I'd like to share a bit more from Professor Bruce Longenecker's book The Lost Letters of Pergamum: A Story from the New Testament World.
This book consists of a set of fictional letters between a number of people in the first century. Here is an excerpt from a letter written to Luke (the writer of Luke's Gospel) from a nobleman in Pergamum, after reading the last chapters of Luke's Gospel. The nobleman is not a Christian at this point.

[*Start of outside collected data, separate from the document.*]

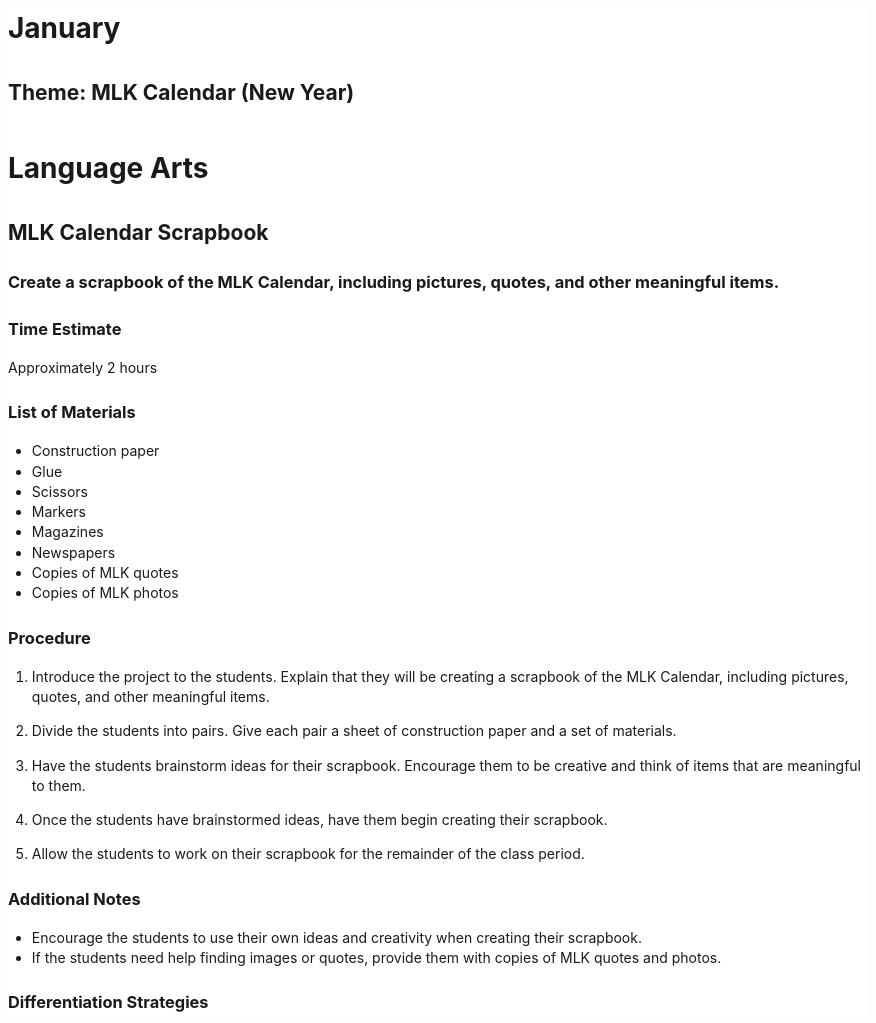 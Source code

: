 
# January
## Theme: MLK Calendar (New Year)

# Language Arts

 
## MLK Calendar Scrapbook

### Create a scrapbook of the MLK Calendar, including pictures, quotes, and other meaningful items.

### Time Estimate

Approximately 2 hours

### List of Materials

- Construction paper
- Glue
- Scissors
- Markers
- Magazines
- Newspapers
- Copies of MLK quotes
- Copies of MLK photos

### Procedure

1. Introduce the project to the students. Explain that they will be creating a scrapbook of the MLK Calendar, including pictures, quotes, and other meaningful items.

2. Divide the students into pairs. Give each pair a sheet of construction paper and a set of materials.

3. Have the students brainstorm ideas for their scrapbook. Encourage them to be creative and think of items that are meaningful to them.

4. Once the students have brainstormed ideas, have them begin creating their scrapbook.

5. Allow the students to work on their scrapbook for the remainder of the class period.

### Additional Notes

- Encourage the students to use their own ideas and creativity when creating their scrapbook.
- If the students need help finding images or quotes, provide them with copies of MLK quotes and photos.

### Differentiation Strategies
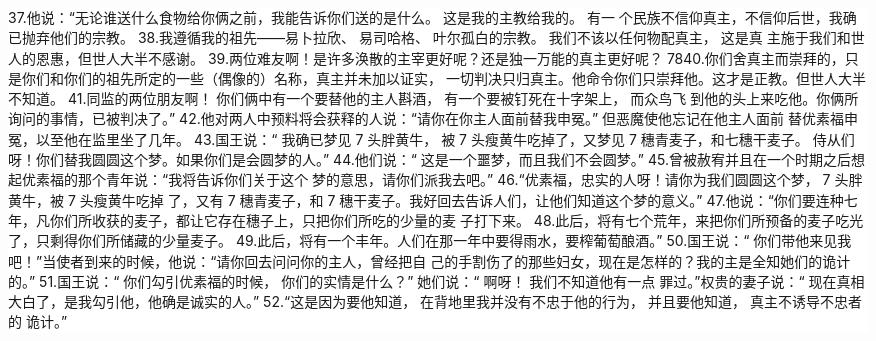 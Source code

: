 37.他说：“无论谁送什么食物给你俩之前，我能告诉你们送的是什么。 这是我的主教给我的。 有一
个民族不信仰真主，不信仰后世，我确已抛弃他们的宗教。
38.我遵循我的祖先——易卜拉欣、 易司哈格、 叶尔孤白的宗教。 我们不该以任何物配真主， 这是真
主施于我们和世人的恩惠，但世人大半不感谢。
39.两位难友啊！是许多涣散的主宰更好呢？还是独一万能的真主更好呢？
7840.你们舍真主而崇拜的，只是你们和你们的祖先所定的一些（偶像的）名称，真主并未加以证实，
一切判决只归真主。他命令你们只崇拜他。这才是正教。但世人大半不知道。
41.同监的两位朋友啊！ 你们俩中有一个要替他的主人斟酒， 有一个要被钉死在十字架上， 而众鸟飞
到他的头上来吃他。你俩所询问的事情，已被判决了。”
42.他对两人中预料将会获释的人说：“请你在你主人面前替我申冤。” 但恶魔使他忘记在他主人面前
替优素福申冤，以至他在监里坐了几年。
43.国王说：“ 我确已梦见 7 头胖黄牛， 被 7 头瘦黄牛吃掉了，又梦见 7 穗青麦子，和七穗干麦子。
侍从们呀！你们替我圆圆这个梦。如果你们是会圆梦的人。”
44.他们说：“ 这是一个噩梦，而且我们不会圆梦。”
45.曾被赦宥并且在一个时期之后想起优素福的那个青年说：“我将告诉你们关于这个
梦的意思，请你们派我去吧。”
46.“优素福，忠实的人呀！请你为我们圆圆这个梦， 7 头胖黄牛，被 7 头瘦黄牛吃掉
了，又有 7 穗青麦子，和 7 穗干麦子。我好回去告诉人们，让他们知道这个梦的意义。”
47.他说：“你们要连种七年，凡你们所收获的麦子，都让它存在穗子上，只把你们所吃的少量的麦
子打下来。
48.此后，将有七个荒年，来把你们所预备的麦子吃光了，只剩得你们所储藏的少量麦子。
49.此后，将有一个丰年。人们在那一年中要得雨水，要榨葡萄酿酒。”
50.国王说：“ 你们带他来见我吧！”当使者到来的时候，他说：“请你回去问问你的主人，曾经把自
己的手割伤了的那些妇女，现在是怎样的？我的主是全知她们的诡计的。”
51.国王说：“ 你们勾引优素福的时候， 你们的实情是什么？” 她们说：“ 啊呀！ 我们不知道他有一点
罪过。”权贵的妻子说：“ 现在真相大白了，是我勾引他，他确是诚实的人。”
52.“这是因为要他知道， 在背地里我并没有不忠于他的行为， 并且要他知道， 真主不诱导不忠者的
诡计。” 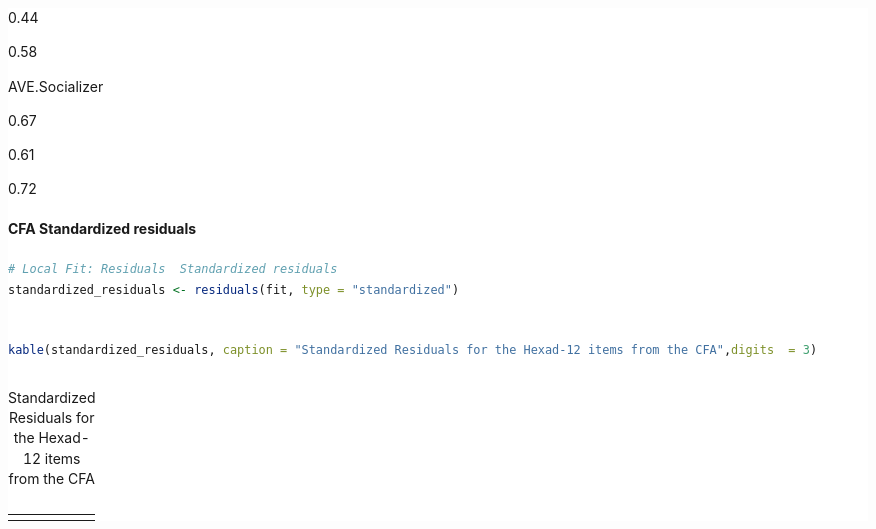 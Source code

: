 0.44
</td>

<td style="text-align:right;">

0.58
</td>

</tr>

<tr>

<td style="text-align:left;">

AVE.Socializer
</td>

<td style="text-align:right;">

0.67
</td>

<td style="text-align:right;">

0.61
</td>

<td style="text-align:right;">

0.72
</td>

</tr>

</tbody>

</table>

#### CFA Standardized residuals

``` r
# Local Fit: Residuals  Standardized residuals
standardized_residuals <- residuals(fit, type = "standardized")


kable(standardized_residuals, caption = "Standardized Residuals for the Hexad-12 items from the CFA",digits  = 3)
```

<table class="kable_wrapper">

<caption>

Standardized Residuals for the Hexad-12 items from the CFA
</caption>

<tbody>

<tr>

<td>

"Clearly, the punch of your narrative comes at the very end, with the resurrection of Jesus and his ascension into the heavenly world. These acts seem to be more than a simple vindication of one who claimed to act on behalf of his god. They reveal that Jesus can fill the role he predicted for himself - that of the ultimate and sovereign judge of the world, the Son of Man exalted to the right hand of the mighty god. I noted that this provided the narrative with a fitting point of closure, with the resurrection of Jesus highlighting the point he had made throughout his life: Jesus' god chooses the weak and despised as the favored vehicles of divine power and mercy. That a crucified outcast is resurrected by divine power is itself a most dramatic example in the theology of reversal that Jesus espoused throughout his life."
By the way, if you are wondering where Pergamum is (in the Bible), check out Revelation 2:13.